Exercise: Among the entries that follow, the required portion opens with the line containing "It is sufficient" and closes with the line containing "the mass term". Give that portion again exactly, and nothing else.

Exercise input:
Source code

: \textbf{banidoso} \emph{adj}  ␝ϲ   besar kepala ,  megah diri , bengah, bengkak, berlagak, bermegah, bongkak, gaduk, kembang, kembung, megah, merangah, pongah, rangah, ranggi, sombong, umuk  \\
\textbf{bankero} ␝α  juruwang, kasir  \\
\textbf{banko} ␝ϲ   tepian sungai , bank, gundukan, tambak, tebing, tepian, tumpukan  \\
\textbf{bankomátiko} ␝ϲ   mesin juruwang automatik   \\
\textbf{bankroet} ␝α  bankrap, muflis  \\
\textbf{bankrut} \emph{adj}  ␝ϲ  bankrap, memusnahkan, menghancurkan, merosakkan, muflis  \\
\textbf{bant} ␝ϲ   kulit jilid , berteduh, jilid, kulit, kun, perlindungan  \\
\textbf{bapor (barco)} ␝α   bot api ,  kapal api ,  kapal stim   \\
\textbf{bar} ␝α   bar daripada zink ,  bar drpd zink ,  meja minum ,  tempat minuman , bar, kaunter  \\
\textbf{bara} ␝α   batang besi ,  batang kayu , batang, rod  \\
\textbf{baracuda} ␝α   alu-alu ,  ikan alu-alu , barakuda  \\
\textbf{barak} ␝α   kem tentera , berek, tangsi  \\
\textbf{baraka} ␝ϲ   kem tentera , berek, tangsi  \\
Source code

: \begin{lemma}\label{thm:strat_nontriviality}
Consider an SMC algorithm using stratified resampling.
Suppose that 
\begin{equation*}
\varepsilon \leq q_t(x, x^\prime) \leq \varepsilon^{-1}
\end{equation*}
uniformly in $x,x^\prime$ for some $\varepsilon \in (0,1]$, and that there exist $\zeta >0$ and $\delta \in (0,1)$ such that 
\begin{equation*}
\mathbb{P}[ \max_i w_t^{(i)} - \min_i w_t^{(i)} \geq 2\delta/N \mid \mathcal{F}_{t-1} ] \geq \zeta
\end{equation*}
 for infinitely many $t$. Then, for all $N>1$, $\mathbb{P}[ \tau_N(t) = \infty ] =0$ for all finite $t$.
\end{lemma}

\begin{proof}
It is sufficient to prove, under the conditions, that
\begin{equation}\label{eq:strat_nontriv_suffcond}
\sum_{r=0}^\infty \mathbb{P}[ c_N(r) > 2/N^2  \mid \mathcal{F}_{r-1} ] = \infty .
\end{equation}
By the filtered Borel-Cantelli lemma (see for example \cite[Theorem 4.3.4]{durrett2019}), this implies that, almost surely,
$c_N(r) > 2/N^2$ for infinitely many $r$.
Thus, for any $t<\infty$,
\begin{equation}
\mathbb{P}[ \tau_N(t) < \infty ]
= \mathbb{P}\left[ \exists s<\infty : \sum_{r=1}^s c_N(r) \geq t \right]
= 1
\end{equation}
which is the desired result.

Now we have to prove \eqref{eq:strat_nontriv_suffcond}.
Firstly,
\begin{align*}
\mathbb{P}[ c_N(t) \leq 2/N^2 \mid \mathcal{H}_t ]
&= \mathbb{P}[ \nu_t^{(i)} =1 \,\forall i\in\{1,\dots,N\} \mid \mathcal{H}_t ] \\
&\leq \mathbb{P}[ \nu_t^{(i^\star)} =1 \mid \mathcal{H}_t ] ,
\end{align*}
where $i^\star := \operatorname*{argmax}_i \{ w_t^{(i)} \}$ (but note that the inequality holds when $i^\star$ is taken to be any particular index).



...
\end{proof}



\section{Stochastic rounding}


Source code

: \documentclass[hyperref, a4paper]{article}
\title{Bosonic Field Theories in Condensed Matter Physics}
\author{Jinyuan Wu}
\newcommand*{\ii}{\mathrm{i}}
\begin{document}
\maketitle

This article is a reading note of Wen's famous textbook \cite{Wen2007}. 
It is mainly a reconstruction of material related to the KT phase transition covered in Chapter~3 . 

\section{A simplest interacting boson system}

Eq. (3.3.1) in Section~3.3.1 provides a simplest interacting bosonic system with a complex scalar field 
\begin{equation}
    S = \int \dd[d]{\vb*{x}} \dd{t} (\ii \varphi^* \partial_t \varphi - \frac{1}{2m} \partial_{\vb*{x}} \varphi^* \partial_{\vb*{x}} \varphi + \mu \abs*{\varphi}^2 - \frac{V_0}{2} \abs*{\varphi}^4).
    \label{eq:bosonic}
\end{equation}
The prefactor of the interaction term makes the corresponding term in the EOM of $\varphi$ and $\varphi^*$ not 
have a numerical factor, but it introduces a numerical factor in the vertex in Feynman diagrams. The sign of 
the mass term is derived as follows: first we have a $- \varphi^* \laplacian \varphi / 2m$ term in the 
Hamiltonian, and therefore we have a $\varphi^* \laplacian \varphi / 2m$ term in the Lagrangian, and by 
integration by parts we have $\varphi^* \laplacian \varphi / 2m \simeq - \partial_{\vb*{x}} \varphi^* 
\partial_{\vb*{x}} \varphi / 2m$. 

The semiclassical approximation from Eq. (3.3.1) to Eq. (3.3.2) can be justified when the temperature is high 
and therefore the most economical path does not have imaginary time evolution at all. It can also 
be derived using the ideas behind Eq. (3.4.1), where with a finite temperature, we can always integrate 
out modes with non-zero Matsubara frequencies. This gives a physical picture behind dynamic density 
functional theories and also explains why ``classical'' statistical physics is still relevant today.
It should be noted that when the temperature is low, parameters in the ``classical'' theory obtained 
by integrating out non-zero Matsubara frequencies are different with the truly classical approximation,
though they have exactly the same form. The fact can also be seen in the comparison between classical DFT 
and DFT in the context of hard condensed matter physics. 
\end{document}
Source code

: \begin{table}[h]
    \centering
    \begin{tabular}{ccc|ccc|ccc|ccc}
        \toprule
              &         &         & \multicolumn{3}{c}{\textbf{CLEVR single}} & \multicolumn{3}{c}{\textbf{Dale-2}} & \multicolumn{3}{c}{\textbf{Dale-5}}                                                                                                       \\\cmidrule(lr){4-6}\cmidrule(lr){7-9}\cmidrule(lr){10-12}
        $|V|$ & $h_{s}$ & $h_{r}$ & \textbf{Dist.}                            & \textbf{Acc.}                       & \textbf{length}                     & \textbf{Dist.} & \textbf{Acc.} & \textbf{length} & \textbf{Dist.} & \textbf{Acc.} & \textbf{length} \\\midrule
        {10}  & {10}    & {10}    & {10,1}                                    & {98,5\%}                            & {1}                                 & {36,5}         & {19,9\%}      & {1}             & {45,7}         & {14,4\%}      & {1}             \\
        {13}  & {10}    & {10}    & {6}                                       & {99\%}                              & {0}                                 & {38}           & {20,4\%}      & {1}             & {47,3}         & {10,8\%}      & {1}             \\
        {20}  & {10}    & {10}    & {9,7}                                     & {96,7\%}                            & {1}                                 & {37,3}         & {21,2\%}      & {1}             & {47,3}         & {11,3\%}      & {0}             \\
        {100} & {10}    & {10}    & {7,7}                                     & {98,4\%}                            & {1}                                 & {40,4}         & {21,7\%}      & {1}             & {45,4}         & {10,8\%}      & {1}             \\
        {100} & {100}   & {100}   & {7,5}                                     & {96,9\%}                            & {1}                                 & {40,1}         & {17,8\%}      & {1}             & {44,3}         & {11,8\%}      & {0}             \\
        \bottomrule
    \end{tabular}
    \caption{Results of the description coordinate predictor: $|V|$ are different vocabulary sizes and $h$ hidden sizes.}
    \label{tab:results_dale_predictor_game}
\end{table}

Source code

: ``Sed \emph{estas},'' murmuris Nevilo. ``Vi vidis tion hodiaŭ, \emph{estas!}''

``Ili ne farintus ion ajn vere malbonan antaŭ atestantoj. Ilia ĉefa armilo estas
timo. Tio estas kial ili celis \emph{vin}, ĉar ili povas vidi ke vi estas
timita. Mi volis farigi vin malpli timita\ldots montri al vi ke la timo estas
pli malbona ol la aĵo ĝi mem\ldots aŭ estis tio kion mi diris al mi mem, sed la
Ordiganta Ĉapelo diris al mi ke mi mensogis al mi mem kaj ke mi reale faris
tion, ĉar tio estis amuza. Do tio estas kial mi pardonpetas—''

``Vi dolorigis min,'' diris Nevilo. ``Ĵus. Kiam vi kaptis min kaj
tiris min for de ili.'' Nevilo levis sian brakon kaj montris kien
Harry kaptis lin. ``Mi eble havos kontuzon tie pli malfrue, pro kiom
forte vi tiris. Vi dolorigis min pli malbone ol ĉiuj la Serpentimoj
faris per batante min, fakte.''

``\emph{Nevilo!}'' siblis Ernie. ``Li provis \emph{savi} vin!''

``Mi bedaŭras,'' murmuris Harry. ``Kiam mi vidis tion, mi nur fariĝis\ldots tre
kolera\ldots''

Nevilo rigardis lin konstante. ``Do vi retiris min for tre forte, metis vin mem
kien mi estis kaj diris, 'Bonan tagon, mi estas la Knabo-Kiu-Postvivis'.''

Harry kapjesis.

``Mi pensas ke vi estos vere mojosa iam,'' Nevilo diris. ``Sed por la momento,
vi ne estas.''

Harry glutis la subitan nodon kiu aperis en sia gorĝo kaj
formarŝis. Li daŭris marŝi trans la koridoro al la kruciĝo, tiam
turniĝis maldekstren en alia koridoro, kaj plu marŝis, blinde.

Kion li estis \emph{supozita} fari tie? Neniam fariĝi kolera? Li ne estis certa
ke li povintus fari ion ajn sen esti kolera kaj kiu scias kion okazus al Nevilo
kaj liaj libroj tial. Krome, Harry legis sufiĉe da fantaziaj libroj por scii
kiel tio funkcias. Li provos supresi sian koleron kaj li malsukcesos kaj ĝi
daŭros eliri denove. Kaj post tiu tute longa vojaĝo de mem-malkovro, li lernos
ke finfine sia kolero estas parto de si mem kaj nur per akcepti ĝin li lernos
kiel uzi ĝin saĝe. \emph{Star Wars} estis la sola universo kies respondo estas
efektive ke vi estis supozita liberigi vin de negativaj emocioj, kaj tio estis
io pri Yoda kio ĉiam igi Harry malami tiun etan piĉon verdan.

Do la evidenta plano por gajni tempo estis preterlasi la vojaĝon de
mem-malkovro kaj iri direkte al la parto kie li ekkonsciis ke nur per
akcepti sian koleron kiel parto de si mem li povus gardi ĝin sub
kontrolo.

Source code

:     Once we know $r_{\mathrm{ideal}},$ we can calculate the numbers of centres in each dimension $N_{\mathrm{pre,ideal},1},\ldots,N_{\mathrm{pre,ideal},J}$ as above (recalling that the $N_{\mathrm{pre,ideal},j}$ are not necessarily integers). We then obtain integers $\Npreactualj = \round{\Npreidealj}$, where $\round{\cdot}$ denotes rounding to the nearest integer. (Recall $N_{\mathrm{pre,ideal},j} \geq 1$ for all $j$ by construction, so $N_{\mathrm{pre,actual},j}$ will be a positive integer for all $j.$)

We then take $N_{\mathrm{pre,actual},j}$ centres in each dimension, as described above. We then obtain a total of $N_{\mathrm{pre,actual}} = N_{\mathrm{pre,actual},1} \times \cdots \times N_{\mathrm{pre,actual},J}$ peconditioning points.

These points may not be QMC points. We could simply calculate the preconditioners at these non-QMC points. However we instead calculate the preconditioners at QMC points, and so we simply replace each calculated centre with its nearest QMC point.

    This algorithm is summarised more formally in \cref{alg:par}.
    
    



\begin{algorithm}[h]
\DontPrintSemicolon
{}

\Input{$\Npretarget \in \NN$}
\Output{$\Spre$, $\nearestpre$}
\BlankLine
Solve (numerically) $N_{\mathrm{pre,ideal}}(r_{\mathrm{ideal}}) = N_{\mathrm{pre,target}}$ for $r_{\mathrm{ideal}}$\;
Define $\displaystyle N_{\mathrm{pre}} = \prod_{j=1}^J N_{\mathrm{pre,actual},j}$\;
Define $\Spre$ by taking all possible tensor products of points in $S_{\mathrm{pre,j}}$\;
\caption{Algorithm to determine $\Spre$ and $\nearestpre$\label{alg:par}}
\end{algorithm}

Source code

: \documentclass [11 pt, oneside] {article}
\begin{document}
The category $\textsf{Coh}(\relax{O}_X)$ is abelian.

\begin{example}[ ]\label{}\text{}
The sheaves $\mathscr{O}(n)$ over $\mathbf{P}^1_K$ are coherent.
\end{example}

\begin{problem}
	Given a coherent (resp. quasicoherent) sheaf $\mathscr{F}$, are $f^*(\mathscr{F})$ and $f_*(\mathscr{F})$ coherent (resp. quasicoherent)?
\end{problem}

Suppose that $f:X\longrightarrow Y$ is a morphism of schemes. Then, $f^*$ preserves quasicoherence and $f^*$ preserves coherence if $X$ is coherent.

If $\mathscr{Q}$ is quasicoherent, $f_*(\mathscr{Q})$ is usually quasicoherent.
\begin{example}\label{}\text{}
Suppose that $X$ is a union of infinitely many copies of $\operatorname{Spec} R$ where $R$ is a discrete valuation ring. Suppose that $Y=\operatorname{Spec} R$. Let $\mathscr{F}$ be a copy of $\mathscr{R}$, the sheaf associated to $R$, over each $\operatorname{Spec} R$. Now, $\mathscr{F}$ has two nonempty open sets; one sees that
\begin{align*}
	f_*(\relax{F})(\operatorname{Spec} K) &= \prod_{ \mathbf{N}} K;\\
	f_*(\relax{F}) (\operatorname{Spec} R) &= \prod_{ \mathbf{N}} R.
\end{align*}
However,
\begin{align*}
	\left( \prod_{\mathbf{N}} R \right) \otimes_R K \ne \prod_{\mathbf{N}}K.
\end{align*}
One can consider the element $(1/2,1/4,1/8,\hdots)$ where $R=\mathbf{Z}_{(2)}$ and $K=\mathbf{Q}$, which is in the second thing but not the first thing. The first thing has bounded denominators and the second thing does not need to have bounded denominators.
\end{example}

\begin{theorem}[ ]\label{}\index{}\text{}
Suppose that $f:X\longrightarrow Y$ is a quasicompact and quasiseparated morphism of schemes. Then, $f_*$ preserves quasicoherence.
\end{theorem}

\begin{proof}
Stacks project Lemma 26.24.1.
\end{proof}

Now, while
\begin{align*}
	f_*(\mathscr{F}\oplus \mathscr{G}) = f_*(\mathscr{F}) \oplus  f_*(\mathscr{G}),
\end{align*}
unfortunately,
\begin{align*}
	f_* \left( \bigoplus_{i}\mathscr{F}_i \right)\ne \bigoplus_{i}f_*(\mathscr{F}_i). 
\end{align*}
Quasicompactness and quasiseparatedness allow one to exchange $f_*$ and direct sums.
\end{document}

Output for this exercise:
It is sufficient to prove, under the conditions, that
\begin{equation}\label{eq:strat_nontriv_suffcond}
\sum_{r=0}^\infty \mathbb{P}[ c_N(r) > 2/N^2  \mid \mathcal{F}_{r-1} ] = \infty .
\end{equation}
By the filtered Borel-Cantelli lemma (see for example \cite[Theorem 4.3.4]{durrett2019}), this implies that, almost surely,
$c_N(r) > 2/N^2$ for infinitely many $r$.
Thus, for any $t<\infty$,
\begin{equation}
\mathbb{P}[ \tau_N(t) < \infty ]
= \mathbb{P}\left[ \exists s<\infty : \sum_{r=1}^s c_N(r) \geq t \right]
= 1
\end{equation}
which is the desired result.

Now we have to prove \eqref{eq:strat_nontriv_suffcond}.
Firstly,
\begin{align*}
\mathbb{P}[ c_N(t) \leq 2/N^2 \mid \mathcal{H}_t ]
&= \mathbb{P}[ \nu_t^{(i)} =1 \,\forall i\in\{1,\dots,N\} \mid \mathcal{H}_t ] \\
&\leq \mathbb{P}[ \nu_t^{(i^\star)} =1 \mid \mathcal{H}_t ] ,
\end{align*}
where $i^\star := \operatorname*{argmax}_i \{ w_t^{(i)} \}$ (but note that the inequality holds when $i^\star$ is taken to be any particular index).



...
\end{proof}



\section{Stochastic rounding}


Source code

: \documentclass[hyperref, a4paper]{article}
\title{Bosonic Field Theories in Condensed Matter Physics}
\author{Jinyuan Wu}
\newcommand*{\ii}{\mathrm{i}}
\begin{document}
\maketitle

This article is a reading note of Wen's famous textbook \cite{Wen2007}. 
It is mainly a reconstruction of material related to the KT phase transition covered in Chapter~3 . 

\section{A simplest interacting boson system}

Eq. (3.3.1) in Section~3.3.1 provides a simplest interacting bosonic system with a complex scalar field 
\begin{equation}
    S = \int \dd[d]{\vb*{x}} \dd{t} (\ii \varphi^* \partial_t \varphi - \frac{1}{2m} \partial_{\vb*{x}} \varphi^* \partial_{\vb*{x}} \varphi + \mu \abs*{\varphi}^2 - \frac{V_0}{2} \abs*{\varphi}^4).
    \label{eq:bosonic}
\end{equation}
The prefactor of the interaction term makes the corresponding term in the EOM of $\varphi$ and $\varphi^*$ not 
have a numerical factor, but it introduces a numerical factor in the vertex in Feynman diagrams. The sign of 
the mass term is derived as follows: first we have a $- \varphi^* \laplacian \varphi / 2m$ term in the 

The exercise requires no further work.